-- Instructions for the task --
Give the number of lines in the records below that contain the word "http". State only that number.
Extracted records START
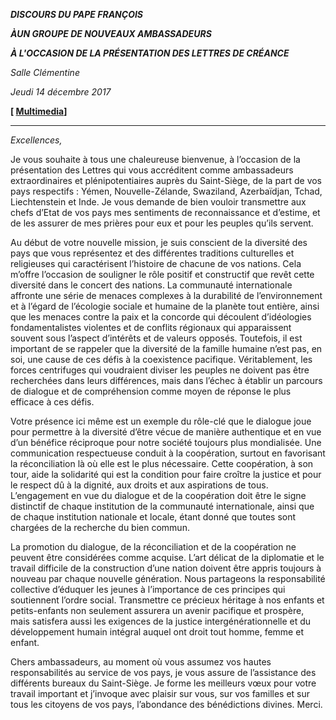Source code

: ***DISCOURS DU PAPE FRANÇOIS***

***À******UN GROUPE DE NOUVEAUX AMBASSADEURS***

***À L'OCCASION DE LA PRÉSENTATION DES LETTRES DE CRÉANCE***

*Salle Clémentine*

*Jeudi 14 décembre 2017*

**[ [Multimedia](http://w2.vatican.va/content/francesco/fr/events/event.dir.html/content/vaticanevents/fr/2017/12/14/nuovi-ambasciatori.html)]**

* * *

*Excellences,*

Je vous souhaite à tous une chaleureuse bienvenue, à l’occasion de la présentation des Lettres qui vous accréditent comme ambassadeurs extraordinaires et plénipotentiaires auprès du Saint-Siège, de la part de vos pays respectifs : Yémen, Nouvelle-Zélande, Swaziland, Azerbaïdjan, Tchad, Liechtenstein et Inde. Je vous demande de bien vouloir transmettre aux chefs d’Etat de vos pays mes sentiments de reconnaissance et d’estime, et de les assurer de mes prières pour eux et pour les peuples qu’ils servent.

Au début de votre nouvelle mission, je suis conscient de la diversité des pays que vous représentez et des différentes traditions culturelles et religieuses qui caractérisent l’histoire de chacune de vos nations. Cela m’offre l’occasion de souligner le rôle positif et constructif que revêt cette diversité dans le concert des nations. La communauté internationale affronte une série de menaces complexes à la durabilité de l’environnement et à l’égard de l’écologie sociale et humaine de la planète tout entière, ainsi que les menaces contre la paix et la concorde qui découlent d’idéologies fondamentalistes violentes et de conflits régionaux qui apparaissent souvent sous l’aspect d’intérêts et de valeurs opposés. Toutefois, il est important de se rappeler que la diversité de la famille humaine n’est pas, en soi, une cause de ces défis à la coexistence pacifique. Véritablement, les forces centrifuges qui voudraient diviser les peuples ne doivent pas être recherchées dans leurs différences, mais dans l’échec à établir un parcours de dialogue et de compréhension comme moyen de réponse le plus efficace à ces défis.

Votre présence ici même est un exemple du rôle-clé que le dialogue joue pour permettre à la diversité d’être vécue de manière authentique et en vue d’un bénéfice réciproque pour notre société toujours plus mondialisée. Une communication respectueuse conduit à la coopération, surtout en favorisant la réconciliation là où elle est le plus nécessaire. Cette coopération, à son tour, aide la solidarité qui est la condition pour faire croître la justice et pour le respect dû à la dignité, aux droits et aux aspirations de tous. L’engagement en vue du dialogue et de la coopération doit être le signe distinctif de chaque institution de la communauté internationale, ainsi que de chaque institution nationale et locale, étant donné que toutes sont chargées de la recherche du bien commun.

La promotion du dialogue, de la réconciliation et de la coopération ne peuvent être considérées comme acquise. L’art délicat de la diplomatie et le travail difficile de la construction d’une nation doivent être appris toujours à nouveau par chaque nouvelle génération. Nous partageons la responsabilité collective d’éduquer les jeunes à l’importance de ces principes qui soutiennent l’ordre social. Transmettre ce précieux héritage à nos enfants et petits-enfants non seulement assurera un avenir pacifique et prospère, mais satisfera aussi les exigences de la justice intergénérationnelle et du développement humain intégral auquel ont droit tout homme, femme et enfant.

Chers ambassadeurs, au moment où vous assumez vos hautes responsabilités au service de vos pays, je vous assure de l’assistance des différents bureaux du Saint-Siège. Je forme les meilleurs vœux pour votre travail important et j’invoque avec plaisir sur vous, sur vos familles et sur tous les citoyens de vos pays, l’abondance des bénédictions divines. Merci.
Extracted records END
Extracted records START
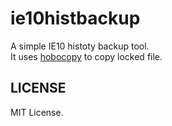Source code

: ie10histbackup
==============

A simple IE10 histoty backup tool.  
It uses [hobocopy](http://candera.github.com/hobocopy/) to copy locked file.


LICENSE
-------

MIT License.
Extracted records END
-- Task output --
2